More than 75 percent of U.S. soybean exports head to world ports via the upper Mississippi and Illinois River systems. ASA, and soybean farmers across the country, long advocated for WRDA approval.
"The Senate’s passage of the Water Resources and Development Act is great news for soybean growers who have championed much-needed improvements on the Mississippi and Illinois waterways," said ASA President Rick Ostlie, a soybean producer from Northwood, N.D. "Modern and efficient waterways and ports are essential to our economic well-being and international competitiveness."
ASA praised the persistence of Senators Richard Durbin (D-IL) and Kit Bond (R-MO) who have worked for many years to gain approval of WRDA.
On April 19, the House passed its version of the WRDA. The Senate and House must now reconcile their separate versions of the legislation during conference. The House and Senate passed similar measures last year, but were not given final approval before the end of the congressional session.
Ports and waterways contribute $718 billion to the nation's gross domestic product (GDP) while ensuring domestic and international trade opportunities and safe, low-cost, eco-friendly transportation. Navigation on the upper Mississippi and Illinois Rivers supports more than 400,000 jobs, including 90,000 high-paying manufacturing jobs.

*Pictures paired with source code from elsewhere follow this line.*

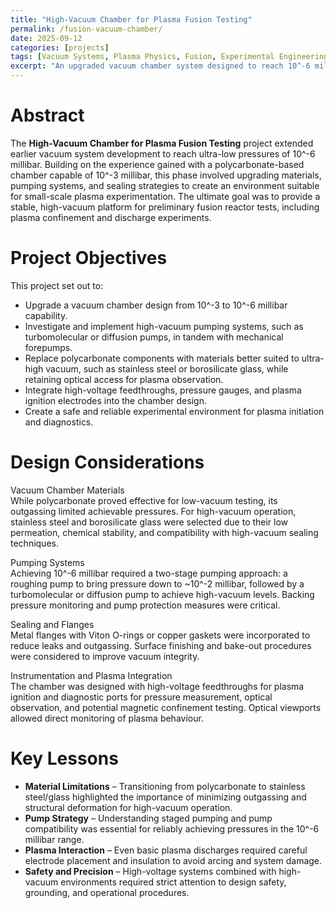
 ```yaml
---
title: "High-Vacuum Chamber for Plasma Fusion Testing"
permalink: /fusion-vacuum-chamber/
date: 2025-09-12
categories: [projects]
tags: [Vacuum Systems, Plasma Physics, Fusion, Experimental Engineering]
excerpt: "An upgraded vacuum chamber system designed to reach 10^-6 millibar for small-scale plasma testing in a fusion reactor prototype."
---
```


# Abstract 
The **High-Vacuum Chamber for Plasma Fusion Testing** project extended earlier vacuum system development to reach ultra-low pressures of 10^-6 millibar. Building on the experience gained with a polycarbonate-based chamber capable of 10^-3 millibar, this phase involved upgrading materials, pumping systems, and sealing strategies to create an environment suitable for small-scale plasma experimentation. The ultimate goal was to provide a stable, high-vacuum platform for preliminary fusion reactor tests, including plasma confinement and discharge experiments.

# Project Objectives
This project set out to:
- Upgrade a vacuum chamber design from 10^-3 to 10^-6 millibar capability.
- Investigate and implement high-vacuum pumping systems, such as turbomolecular or diffusion pumps, in tandem with mechanical forepumps.
- Replace polycarbonate components with materials better suited to ultra-high vacuum, such as stainless steel or borosilicate glass, while retaining optical access for plasma observation.
- Integrate high-voltage feedthroughs, pressure gauges, and plasma ignition electrodes into the chamber design.
- Create a safe and reliable experimental environment for plasma initiation and diagnostics.

# Design Considerations
Vacuum Chamber Materials  
While polycarbonate proved effective for low-vacuum testing, its outgassing limited achievable pressures. For high-vacuum operation, stainless steel and borosilicate glass were selected due to their low permeation, chemical stability, and compatibility with high-vacuum sealing techniques.

Pumping Systems  
Achieving 10^-6 millibar required a two-stage pumping approach: a roughing pump to bring pressure down to ~10^-2 millibar, followed by a turbomolecular or diffusion pump to achieve high-vacuum levels. Backing pressure monitoring and pump protection measures were critical.

Sealing and Flanges  
Metal flanges with Viton O-rings or copper gaskets were incorporated to reduce leaks and outgassing. Surface finishing and bake-out procedures were considered to improve vacuum integrity.

Instrumentation and Plasma Integration  
The chamber was designed with high-voltage feedthroughs for plasma ignition and diagnostic ports for pressure measurement, optical observation, and potential magnetic confinement testing. Optical viewports allowed direct monitoring of plasma behaviour.

# Key Lessons 
- **Material Limitations** – Transitioning from polycarbonate to stainless steel/glass highlighted the importance of minimizing outgassing and structural deformation for high-vacuum operation.
- **Pump Strategy** – Understanding staged pumping and pump compatibility was essential for reliably achieving pressures in the 10^-6 millibar range.
- **Plasma Interaction** – Even basic plasma discharges required careful electrode placement and insulation to avoid arcing and system damage.
- **Safety and Precision** – High-voltage systems combined with high-vacuum environments required strict attention to design safety, grounding, and operational procedures.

"U.S. waterways are the most economical and environmentally friendly way to transport U.S. soybeans to both domestic and foreign markets," Ostlie said. "More than half of our locks and dams have aged beyond their life cycle. Many are unable to handle today’s barges that are twice as long as when the system was built in the 1930s. Barge loads are being split, which causes higher transportation costs, lower commodity prices and fewer international sales for U.S. farmers."